Write out the following listing's lines from the one with "a new token" to the one with "What is TypeScript", exactly, with both included and no others.

═════ DATASET

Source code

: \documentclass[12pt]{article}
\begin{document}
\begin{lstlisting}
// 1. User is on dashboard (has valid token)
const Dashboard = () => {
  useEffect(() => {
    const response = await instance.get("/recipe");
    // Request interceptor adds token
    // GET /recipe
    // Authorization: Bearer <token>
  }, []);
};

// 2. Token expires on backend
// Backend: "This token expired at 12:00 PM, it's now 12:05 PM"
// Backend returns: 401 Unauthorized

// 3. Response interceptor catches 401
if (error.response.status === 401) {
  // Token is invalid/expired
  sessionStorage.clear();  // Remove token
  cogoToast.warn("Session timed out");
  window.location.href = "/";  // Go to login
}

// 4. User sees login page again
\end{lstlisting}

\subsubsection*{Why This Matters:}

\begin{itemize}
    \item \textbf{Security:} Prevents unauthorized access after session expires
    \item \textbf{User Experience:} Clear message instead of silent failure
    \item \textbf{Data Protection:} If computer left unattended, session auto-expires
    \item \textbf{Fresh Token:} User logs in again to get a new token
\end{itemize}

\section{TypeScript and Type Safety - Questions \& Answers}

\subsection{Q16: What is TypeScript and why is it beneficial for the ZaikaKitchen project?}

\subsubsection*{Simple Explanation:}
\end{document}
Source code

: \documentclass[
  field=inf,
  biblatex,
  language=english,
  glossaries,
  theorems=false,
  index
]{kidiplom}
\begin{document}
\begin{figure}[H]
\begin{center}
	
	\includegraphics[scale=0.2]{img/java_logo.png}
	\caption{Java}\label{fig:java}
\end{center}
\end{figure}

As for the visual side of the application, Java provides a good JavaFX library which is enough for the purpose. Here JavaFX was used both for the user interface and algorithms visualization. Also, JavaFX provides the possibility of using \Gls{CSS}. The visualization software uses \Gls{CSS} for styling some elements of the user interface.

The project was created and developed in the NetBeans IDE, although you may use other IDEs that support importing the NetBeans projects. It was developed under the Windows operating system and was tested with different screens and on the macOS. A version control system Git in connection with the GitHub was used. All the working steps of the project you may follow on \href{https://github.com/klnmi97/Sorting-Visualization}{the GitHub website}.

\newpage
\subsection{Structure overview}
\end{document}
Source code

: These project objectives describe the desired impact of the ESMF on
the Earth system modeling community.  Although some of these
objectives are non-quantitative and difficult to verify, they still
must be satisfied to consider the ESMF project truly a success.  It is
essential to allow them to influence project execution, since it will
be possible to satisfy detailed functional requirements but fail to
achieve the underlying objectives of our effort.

══════════

● OUTPUT FOR THIS EXERCISE:
    \item \textbf{Fresh Token:} User logs in again to get a new token
\end{itemize}

\section{TypeScript and Type Safety - Questions \& Answers}

\subsection{Q16: What is TypeScript and why is it beneficial for the ZaikaKitchen project?}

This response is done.